I am doing comparison between Fortran and C programming language for matrix operations.
This time I have written two files (matmul.c and matmul.f90) that both do the same thing, i.e. multiply matrices A and B - which are both square matrices of size N by N.
In both files I have implemented loop blocking and I considered efficient memory access for better performance. However, Fortran is significantly faster for the multiplication of matrix A and B. When N is equal to 1024, Fortran is about three times faster. In that case, C takes about 0.57 seconds to complete matrix multiplication, while Fortran takes 0.18 seconds to complete matrix multiplication.
Can anyone take a look at my codes and tell me what can be done to reduce this difference.
I am running Windows 10, with intel i7-6700 cpu and 16 GB of RAM. For compilation I am using MinGW 14.2.
In order to compile matmul.f90 file I have used this command in cmd:
gfortran -O3 -march=native -funroll-all-loops matmul.f90
In order to compile matmul.c file I have used this command in cmd:
gcc -O3 -march=native -funroll-all-loops matmul.c
Here is the fortran code:
program matmul_fortran
implicit none
integer, parameter :: N = 1024 ! matrix size
integer, parameter :: BLOCK_SIZE = 32 ! block size
real(8), dimension(N, N) :: A, B, C
integer :: i, j, k, i_block, j_block, k_block
real(8) :: start, finish, temp
! initialize matrices A and B with random values
call random_seed()
call random_number(A)
call random_number(B)
C = 0.0 ! set matrix C to zero values
call cpu_time(start)
! multiplication
do i_block = 1, N, BLOCK_SIZE
do j_block = 1, N, BLOCK_SIZE
do k_block = 1, N, BLOCK_SIZE
do i = i_block, min(i_block + BLOCK_SIZE - 1, N)

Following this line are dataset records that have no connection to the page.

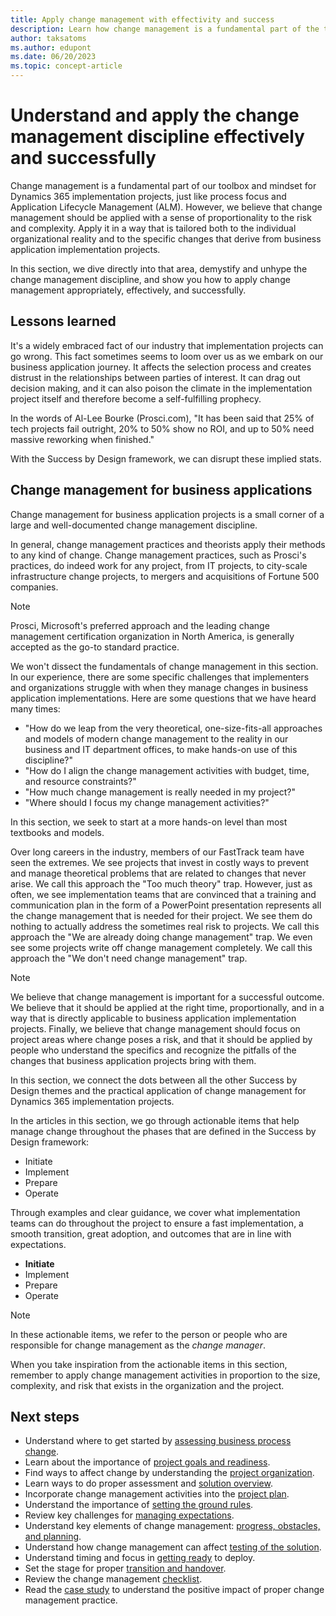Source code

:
 ```yaml
---
title: Apply change management with effectivity and success
description: Learn how change management is a fundamental part of the toolbox for Dynamics 365 implementations, such as process focus and Application Lifecycle Management (ALM).
author: taksatoms
ms.author: edupont
ms.date: 06/20/2023
ms.topic: concept-article
---
```


# Understand and apply the change management discipline effectively and successfully

Change management is a fundamental part of our toolbox and mindset for Dynamics 365 implementation projects, just like process focus and Application Lifecycle Management (ALM). However, we believe that change management should be applied with a sense of proportionality to the risk and complexity. Apply it in a way that is tailored both to the individual organizational reality and to the specific changes that derive from business application implementation projects.

In this section, we dive directly into that area, demystify and unhype the change management discipline, and show you how to apply change management appropriately, effectively, and successfully.

## Lessons learned

It's a widely embraced fact of our industry that implementation projects can go wrong. This fact sometimes seems to loom over us as we embark on our business application journey. It affects the selection process and creates distrust in the relationships between parties of interest. It can drag out decision making, and it can also poison the climate in the implementation project itself and therefore become a self-fulfilling prophecy.

In the words of Al-Lee Bourke (Prosci.com), "It has been said that 25% of tech projects fail outright, 20% to 50% show no ROI, and up to 50% need massive reworking when finished."

With the Success by Design framework, we can disrupt these implied stats.

## Change management for business applications

Change management for business application projects is a small corner of a large and well-documented change management discipline.

In general, change management practices and theorists apply their methods to any kind of change. Change management practices, such as Prosci's practices, do indeed work for any project, from IT projects, to city-scale infrastructure change projects, to mergers and acquisitions of Fortune 500 companies.

> [!NOTE]
> Prosci, Microsoft's preferred approach and the leading change management certification organization in North America, is generally accepted as the go-to standard practice.

We won't dissect the fundamentals of change management in this section. In our experience, there are some specific challenges that implementers and organizations struggle with when they manage changes in business application implementations. Here are some questions that we have heard many times:

- "How do we leap from the very theoretical, one-size-fits-all approaches and models of modern change management to the reality in our business and IT department offices, to make hands-on use of this discipline?"
- "How do I align the change management activities with budget, time, and resource constraints?"
- "How much change management is really needed in my project?"
- "Where should I focus my change management activities?"

In this section, we seek to start at a more hands-on level than most textbooks and models.

Over long careers in the industry, members of our FastTrack team have seen the extremes. We see projects that invest in costly ways to prevent and manage theoretical problems that are related to changes that never arise. We call this approach the "Too much theory" trap. However, just as often, we see implementation teams that are convinced that a training and communication plan in the form of a PowerPoint presentation represents all the change management that is needed for their project. We see them do nothing to actually address the sometimes real risk to projects. We call this approach the "We are already doing change management" trap. We even see some projects write off change management completely. We call this approach the "We don't need change management" trap.

> [!NOTE]
> We believe that change management is important for a successful outcome. We believe that it should be applied at the right time, proportionally, and in a way that is directly applicable to business application implementation projects. Finally, we believe that change management should focus on project areas where change poses a risk, and that it should be applied by people who understand the specifics and recognize the pitfalls of the changes that business application projects bring with them.

In this section, we connect the dots between all the other Success by Design themes and the practical application of change management for Dynamics 365 implementation projects.

In the articles in this section, we go through actionable items that help manage change throughout the phases that are defined in the Success by Design framework:

- Initiate
- Implement
- Prepare
- Operate

Through examples and clear guidance, we cover what implementation teams can do throughout the project to ensure a fast implementation, a smooth transition, great adoption, and outcomes that are in line with expectations.

* **Initiate**
* Implement
* Prepare
* Operate

> [!NOTE]
> In these actionable items, we refer to the person or people who are responsible for change management as the *change manager*.

When you take inspiration from the actionable items in this section, remember to apply change management activities in proportion to the size, complexity, and risk that exists in the organization and the project.

## Next steps

- Understand where to get started by [assessing business process change](change-management-assessing-business-process-change.md).
- Learn about the importance of [project goals and readiness](change-management-project-goals-readiness.md).
- Find ways to affect change by understanding the [project organization](change-management-project-organization.md).
- Learn ways to do proper assessment and [solution overview](change-management-solution-overiew.md).
- Incorporate change management activities into the [project plan](change-management-project-plan.md).
- Understand the importance of [setting the ground rules](change-management-set-ground-rules.md).
- Review key challenges for [managing expectations](change-management-manage-expectations.md).
- Understand key elements of change management: [progress, obstacles, and planning](change-management-progress-obstacles-planning.md).
- Understand how change management can affect [testing of the solution](change-management-test-solution.md).
- Understand timing and focus in [getting ready](change-management-get-ready.md) to deploy.
- Set the stage for proper [transition and handover](change-management-transition-handover.md).
- Review the change management [checklist](change-management-checklist.md).
- Read the [case study](change-management-case-study.md) to understand the positive impact of proper change management practice.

do j = j_block, min(j_block + BLOCK_SIZE - 1, N)
do k = k_block, min(k_block + BLOCK_SIZE - 1, N)
C(k, i) = C(k, i) + A(k, j)*B(j, i)
end do
end do
end do
end do
end do
end do
call cpu_time(finish)
print *, "Fortran Matrix Multiplication Time: ", finish - start, " seconds"
end program matmul_fortran
Here is the C code:
#include <stdio.h>
#include <stdlib.h>
#include <time.h>
#define N 1024 // matrix size
#define BLOCK_SIZE 32 // block size
// function to initliaze matrices with random values
void initialize_matrix(double *matrix) {
for (int i = 0; i < N * N; i++) {
matrix[i] = (double)rand() / RAND_MAX; // Random values between 0 and 1
}
}
int main() {
double *A, *B, *C;
clock_t start, end;
A = (double *)malloc(N * N * sizeof(double));
B = (double *)malloc(N * N * sizeof(double));
C = (double *)malloc(N * N * sizeof(double));
// set matrix C to zero values
for (int i = 0; i < N; i++)
for (int j = 0; j < N; j++)
C[i * N + j] = 0.0;
// Initialize matrices
srand(time(NULL));
initialize_matrix(A);
initialize_matrix(B);
start = clock();
// multiplication
for (int i_block = 0; i_block < N; i_block += BLOCK_SIZE) {
for (int j_block = 0; j_block < N; j_block += BLOCK_SIZE) {
for (int k_block = 0; k_block < N; k_block += BLOCK_SIZE) {
for (int i = i_block; i < i_block + BLOCK_SIZE && i < N; i++) {
for (int j = j_block; j < j_block + BLOCK_SIZE && j < N; j++) {
for (int k = k_block; k < k_block + BLOCK_SIZE && k < N; k++) {
C[i*N + k] += A[j*N + k]*B[i*N + j];
}
}
}
}
}
}
end = clock();
printf("C Matrix Multiplication Time: %.6f seconds\n", ((double)(end - start)) / CLOCKS_PER_SEC);
free(A);
free(B);
free(C);
return 0;
}
Thanks in advance!
@Adrian McCarthy had the right observation. There is a conditional that must be evaluated to terminate the blocked loops in C and it is a compound expression involving summation and the logical &&
operator. Fortran, on the other hand, just calls the min
function once to determine the upper bound. While some compilers might be able to optimize this, others may be not able.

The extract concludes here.